_TASK OBJECTIVE_
What does the data read, word for word, from the line containing "BrailleMessage (cmsg_TandemConnected)" through its final line? Give those lines only.

_INPUT DATA_
= = = =

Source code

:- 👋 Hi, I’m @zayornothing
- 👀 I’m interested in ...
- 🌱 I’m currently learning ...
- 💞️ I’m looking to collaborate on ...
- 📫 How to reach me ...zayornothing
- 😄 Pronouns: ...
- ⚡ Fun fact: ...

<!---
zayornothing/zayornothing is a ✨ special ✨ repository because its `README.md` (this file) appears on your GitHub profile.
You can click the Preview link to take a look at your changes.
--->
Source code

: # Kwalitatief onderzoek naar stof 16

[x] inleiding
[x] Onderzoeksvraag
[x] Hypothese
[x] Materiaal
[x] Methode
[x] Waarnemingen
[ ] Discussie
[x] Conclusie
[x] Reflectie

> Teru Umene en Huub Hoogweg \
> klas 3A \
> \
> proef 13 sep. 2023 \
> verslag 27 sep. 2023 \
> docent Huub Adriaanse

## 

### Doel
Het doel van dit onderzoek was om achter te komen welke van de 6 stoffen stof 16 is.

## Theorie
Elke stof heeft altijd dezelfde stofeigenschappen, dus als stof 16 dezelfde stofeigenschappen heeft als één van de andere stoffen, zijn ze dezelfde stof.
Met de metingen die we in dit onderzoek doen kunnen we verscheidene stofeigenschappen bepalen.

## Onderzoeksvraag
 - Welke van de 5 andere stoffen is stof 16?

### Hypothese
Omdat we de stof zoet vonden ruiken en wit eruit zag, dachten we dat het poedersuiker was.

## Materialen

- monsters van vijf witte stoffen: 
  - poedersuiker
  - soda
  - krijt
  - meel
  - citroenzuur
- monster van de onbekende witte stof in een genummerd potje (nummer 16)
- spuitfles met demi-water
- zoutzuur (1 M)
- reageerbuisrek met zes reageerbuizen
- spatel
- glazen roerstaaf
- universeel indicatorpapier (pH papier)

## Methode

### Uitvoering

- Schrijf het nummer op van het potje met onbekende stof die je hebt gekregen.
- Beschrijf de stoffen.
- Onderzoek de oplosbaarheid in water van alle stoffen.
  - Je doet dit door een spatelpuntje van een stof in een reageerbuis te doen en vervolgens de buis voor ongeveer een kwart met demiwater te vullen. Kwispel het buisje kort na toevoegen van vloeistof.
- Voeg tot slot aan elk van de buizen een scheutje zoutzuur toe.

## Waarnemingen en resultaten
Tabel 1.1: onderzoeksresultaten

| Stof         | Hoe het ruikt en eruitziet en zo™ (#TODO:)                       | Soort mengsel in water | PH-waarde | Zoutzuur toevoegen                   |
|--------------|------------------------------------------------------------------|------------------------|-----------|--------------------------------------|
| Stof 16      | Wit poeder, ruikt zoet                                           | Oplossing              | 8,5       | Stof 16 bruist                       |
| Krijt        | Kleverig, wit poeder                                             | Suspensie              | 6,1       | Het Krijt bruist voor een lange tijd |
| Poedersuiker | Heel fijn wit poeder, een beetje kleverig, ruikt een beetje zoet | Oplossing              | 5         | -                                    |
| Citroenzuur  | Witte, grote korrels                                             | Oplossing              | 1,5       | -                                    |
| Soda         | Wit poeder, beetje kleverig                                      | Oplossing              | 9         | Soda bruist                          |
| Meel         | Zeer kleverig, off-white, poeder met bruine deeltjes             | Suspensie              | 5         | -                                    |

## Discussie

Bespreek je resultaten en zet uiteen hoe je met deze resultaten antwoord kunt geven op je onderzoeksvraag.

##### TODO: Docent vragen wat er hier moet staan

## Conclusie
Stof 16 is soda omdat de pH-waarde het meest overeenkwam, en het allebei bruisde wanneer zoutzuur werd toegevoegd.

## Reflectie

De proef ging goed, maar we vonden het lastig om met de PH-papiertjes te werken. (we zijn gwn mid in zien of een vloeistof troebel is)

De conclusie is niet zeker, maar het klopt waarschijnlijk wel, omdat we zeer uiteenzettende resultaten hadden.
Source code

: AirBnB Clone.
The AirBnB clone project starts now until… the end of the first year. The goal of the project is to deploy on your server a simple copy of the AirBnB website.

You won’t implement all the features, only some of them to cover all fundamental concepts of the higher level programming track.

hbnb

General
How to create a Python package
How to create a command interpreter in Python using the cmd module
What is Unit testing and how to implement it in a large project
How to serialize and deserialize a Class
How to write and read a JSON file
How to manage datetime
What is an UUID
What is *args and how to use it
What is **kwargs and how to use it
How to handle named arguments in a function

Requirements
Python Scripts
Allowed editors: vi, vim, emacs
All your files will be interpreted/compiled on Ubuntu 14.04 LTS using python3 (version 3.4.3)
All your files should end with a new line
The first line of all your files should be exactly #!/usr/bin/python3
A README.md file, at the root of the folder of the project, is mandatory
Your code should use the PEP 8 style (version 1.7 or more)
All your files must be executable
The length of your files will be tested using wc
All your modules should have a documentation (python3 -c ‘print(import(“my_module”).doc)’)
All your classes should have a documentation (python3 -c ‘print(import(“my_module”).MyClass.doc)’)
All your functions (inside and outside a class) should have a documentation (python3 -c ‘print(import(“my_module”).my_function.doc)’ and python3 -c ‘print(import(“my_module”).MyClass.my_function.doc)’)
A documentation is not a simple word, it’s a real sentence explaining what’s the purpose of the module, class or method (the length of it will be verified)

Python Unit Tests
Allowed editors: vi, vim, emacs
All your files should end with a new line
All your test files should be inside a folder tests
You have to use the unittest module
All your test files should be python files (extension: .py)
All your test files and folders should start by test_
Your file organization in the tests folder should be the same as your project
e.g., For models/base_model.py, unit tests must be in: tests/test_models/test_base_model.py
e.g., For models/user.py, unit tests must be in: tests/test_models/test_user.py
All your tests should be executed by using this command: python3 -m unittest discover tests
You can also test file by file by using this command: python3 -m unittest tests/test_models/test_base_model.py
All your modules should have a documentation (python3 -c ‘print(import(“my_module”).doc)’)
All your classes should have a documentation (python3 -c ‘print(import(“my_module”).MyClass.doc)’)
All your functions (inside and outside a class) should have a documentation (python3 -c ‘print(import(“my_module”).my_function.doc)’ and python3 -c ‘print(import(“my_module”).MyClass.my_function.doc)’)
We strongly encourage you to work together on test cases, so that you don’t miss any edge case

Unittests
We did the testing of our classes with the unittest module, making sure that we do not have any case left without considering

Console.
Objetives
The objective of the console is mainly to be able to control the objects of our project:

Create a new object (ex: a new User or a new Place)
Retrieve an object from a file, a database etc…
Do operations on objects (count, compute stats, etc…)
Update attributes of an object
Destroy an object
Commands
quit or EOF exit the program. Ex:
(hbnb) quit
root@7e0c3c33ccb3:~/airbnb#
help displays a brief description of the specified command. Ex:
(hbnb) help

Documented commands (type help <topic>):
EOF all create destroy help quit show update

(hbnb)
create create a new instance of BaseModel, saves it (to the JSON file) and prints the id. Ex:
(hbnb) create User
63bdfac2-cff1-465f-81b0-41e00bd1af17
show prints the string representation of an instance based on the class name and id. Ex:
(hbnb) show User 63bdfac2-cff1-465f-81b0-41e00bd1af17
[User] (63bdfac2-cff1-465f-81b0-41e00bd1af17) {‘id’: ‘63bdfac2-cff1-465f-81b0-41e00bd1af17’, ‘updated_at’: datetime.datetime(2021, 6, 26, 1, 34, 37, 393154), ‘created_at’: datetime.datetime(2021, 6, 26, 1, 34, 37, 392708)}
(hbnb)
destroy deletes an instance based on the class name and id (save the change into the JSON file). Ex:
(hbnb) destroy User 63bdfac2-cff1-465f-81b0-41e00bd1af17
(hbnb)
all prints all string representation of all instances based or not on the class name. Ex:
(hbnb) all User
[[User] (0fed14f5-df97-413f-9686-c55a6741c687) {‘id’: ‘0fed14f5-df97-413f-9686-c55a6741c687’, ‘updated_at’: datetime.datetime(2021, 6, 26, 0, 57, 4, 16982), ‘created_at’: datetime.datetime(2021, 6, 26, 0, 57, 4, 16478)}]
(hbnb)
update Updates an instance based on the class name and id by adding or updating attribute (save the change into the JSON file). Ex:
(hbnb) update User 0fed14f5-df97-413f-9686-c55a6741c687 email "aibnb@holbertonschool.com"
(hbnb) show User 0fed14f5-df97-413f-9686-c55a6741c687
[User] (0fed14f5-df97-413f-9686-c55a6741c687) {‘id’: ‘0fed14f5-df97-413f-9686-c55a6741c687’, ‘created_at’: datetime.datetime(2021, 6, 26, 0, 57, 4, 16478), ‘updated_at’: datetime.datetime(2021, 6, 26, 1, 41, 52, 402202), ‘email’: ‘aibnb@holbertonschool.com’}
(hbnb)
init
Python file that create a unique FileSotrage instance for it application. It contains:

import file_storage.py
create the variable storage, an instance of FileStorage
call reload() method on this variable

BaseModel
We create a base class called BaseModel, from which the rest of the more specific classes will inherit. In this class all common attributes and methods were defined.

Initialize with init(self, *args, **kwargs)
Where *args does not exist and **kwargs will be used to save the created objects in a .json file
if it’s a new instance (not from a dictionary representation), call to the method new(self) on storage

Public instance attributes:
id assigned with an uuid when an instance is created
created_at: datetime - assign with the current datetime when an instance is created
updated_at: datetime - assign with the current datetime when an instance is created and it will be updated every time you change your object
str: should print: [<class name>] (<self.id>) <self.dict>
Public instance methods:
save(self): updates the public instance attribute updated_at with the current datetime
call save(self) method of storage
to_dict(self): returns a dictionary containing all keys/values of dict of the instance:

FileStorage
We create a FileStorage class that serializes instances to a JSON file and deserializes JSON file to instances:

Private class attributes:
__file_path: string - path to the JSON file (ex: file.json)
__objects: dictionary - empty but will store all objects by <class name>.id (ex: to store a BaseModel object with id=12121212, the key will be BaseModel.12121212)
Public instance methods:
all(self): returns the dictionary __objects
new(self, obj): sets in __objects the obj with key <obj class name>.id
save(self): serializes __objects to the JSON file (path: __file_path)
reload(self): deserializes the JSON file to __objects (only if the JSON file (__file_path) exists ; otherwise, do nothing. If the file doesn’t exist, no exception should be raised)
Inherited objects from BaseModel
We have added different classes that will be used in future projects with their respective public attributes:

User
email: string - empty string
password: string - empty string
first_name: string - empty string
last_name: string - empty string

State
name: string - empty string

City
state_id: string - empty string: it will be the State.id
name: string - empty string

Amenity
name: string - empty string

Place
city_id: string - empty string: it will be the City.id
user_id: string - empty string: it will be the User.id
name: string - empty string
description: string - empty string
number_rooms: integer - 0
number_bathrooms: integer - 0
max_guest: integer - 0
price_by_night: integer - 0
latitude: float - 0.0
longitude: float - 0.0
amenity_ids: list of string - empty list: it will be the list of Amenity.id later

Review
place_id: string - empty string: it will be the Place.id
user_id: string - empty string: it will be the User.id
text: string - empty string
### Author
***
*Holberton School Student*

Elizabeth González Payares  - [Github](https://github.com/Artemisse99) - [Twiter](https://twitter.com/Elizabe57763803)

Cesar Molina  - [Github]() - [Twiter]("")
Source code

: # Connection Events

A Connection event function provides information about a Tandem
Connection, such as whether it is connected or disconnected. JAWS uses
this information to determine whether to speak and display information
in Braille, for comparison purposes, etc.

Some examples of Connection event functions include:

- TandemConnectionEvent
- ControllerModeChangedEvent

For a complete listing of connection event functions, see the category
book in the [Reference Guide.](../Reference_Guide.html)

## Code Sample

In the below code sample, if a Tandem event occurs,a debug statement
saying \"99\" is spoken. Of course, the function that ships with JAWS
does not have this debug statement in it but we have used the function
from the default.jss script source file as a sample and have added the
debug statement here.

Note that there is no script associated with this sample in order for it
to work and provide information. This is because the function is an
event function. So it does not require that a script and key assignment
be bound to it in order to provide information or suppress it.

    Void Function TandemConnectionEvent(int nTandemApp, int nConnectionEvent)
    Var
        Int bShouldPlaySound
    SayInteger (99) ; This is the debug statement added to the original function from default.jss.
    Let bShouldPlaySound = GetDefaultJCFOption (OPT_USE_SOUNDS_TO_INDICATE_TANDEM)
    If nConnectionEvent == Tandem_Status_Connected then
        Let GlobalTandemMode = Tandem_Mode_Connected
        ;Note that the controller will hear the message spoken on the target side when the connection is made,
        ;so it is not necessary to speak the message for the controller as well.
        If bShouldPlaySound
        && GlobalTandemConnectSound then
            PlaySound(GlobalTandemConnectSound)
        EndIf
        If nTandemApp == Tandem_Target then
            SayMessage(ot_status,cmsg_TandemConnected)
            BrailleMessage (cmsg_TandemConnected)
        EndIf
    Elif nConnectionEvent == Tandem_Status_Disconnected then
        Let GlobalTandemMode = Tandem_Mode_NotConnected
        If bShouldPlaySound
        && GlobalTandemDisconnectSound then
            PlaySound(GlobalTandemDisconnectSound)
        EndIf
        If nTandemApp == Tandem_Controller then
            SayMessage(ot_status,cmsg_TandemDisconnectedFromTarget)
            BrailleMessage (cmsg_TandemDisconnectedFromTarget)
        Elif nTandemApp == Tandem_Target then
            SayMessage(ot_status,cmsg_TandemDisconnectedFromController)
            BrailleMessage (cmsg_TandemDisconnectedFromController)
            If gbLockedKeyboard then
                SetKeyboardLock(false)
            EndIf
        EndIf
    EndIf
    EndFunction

= = = =

_SOLUTION TO THIS PROBLEM_
            BrailleMessage (cmsg_TandemConnected)
        EndIf
    Elif nConnectionEvent == Tandem_Status_Disconnected then
        Let GlobalTandemMode = Tandem_Mode_NotConnected
        If bShouldPlaySound
        && GlobalTandemDisconnectSound then
            PlaySound(GlobalTandemDisconnectSound)
        EndIf
        If nTandemApp == Tandem_Controller then
            SayMessage(ot_status,cmsg_TandemDisconnectedFromTarget)
            BrailleMessage (cmsg_TandemDisconnectedFromTarget)
        Elif nTandemApp == Tandem_Target then
            SayMessage(ot_status,cmsg_TandemDisconnectedFromController)
            BrailleMessage (cmsg_TandemDisconnectedFromController)
            If gbLockedKeyboard then
                SetKeyboardLock(false)
            EndIf
        EndIf
    EndIf
    EndFunction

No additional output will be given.